NIH FUNDED POSTDOCTORAL POSITIONS
The Center for Vascular Biology at UConn Health is seeking two postdoctoral researchers to join collaborative translational research projects focused on 1) novel endocytic mechanisms regulating the inflammatory response to tissue injury and 2) the development of new therapeutic compounds targeting separate pathways to increase tumor cell death and reduce toxicity.
Project 1 will elucidate the molecular mechanisms of CD13 regulation of monocytic and endothelial function as it relates to inflammatory exacerbation of disease using a combination of in vitro cell culture and in vivo transgenic and knockout models of injury and disease. The CD13/APN cell surface peptidase is a potent regulator of cell motility, cell-cell interactions and endocytosis that typifies a novel class of modulators of both angiogenesis and inflammation.
Project 2 focuses on therapeutic targeting of cancer. We plan to evaluate new therapeutic compounds targeting separate pathways alone and in combination to determine those pathways that lead to improved tumor cell death and reduced toxicity. Experiments will use primary patient samples, in vitro cell culture, in vivo transgenic and xenograft cancer models.
Investigators in the Center for Vascular Biology have partnered with physician scientists in the Division of Pediatric Urology at Connecticut Children’s to advance our understanding and improve diagnosis and therapy for pediatric urologic diseases. Laboratories are located at the University of Connecticut Health Center (http://www.uchc.edu), a state of the art research facility with a diverse graduate/medical/dental program and an attractive campus centrally located between New York and Boston.
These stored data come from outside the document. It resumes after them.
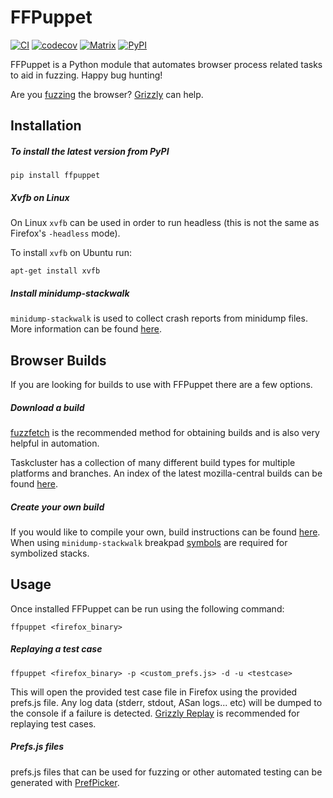 FFPuppet
========

[![CI](https://github.com/MozillaSecurity/ffpuppet/actions/workflows/ci.yml/badge.svg)](https://github.com/MozillaSecurity/ffpuppet/actions/workflows/ci.yml)
[![codecov](https://codecov.io/gh/MozillaSecurity/ffpuppet/branch/master/graph/badge.svg)](https://codecov.io/gh/MozillaSecurity/ffpuppet)
[![Matrix](https://img.shields.io/badge/chat-%23fuzzing-green?logo=matrix)](https://matrix.to/#/#fuzzing:mozilla.org)
[![PyPI](https://img.shields.io/pypi/v/ffpuppet)](https://pypi.org/project/ffpuppet)

FFPuppet is a Python module that automates browser process related tasks to aid in fuzzing. Happy bug hunting!

Are you [fuzzing](https://firefox-source-docs.mozilla.org/tools/fuzzing/index.html) the browser? [Grizzly](https://github.com/MozillaSecurity/grizzly) can help.

Installation
------------

##### To install the latest version from PyPI

    pip install ffpuppet

##### Xvfb on Linux

On Linux `xvfb` can be used in order to run headless (this is not the same as Firefox's `-headless` mode).

To install `xvfb` on Ubuntu run:

    apt-get install xvfb

##### Install minidump-stackwalk

`minidump-stackwalk` is used to collect crash reports from minidump files. More
information can be found [here](https://lib.rs/crates/minidump-stackwalk).

Browser Builds
--------------

If you are looking for builds to use with FFPuppet there are a few options.

##### Download a build

[fuzzfetch](https://github.com/MozillaSecurity/fuzzfetch) is the recommended method for obtaining builds and is also very helpful in automation.

Taskcluster has a collection of many different build types for multiple platforms and branches.
An index of the latest mozilla-central builds can be found [here](https://firefox-ci-tc.services.mozilla.com/tasks/index/gecko.v2.mozilla-central.latest.firefox/).

##### Create your own build

If you would like to compile your own, build instructions can be found [here](https://firefox-source-docs.mozilla.org/setup/index.html). When using `minidump-stackwalk`
breakpad [symbols](https://firefox-source-docs.mozilla.org/setup/building_with_debug_symbols.html#building-with-debug-symbols) are required for symbolized stacks.

Usage
-----

Once installed FFPuppet can be run using the following command:

    ffpuppet <firefox_binary>

##### Replaying a test case

    ffpuppet <firefox_binary> -p <custom_prefs.js> -d -u <testcase>

This will open the provided test case file in Firefox using the provided prefs.js file. Any log data (stderr, stdout, ASan logs... etc) will be dumped to the console if a failure is detected. [Grizzly Replay](https://github.com/MozillaSecurity/grizzly/wiki/Grizzly-Replay) is recommended for replaying test cases.

##### Prefs.js files

prefs.js files that can be used for fuzzing or other automated testing can be generated with [PrefPicker](https://github.com/MozillaSecurity/prefpicker).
Requirements for these positions include: PhD, MD or equivalent; cell and molecular biology experience; proficiency in animal models/care and excellent written communication skills. Previous experience in tumor models or confocal imaging is strongly preferred but other relevant experience may suffice. Successful candidates will have recently completed their degrees (< 3 years) and have published in relevant journals.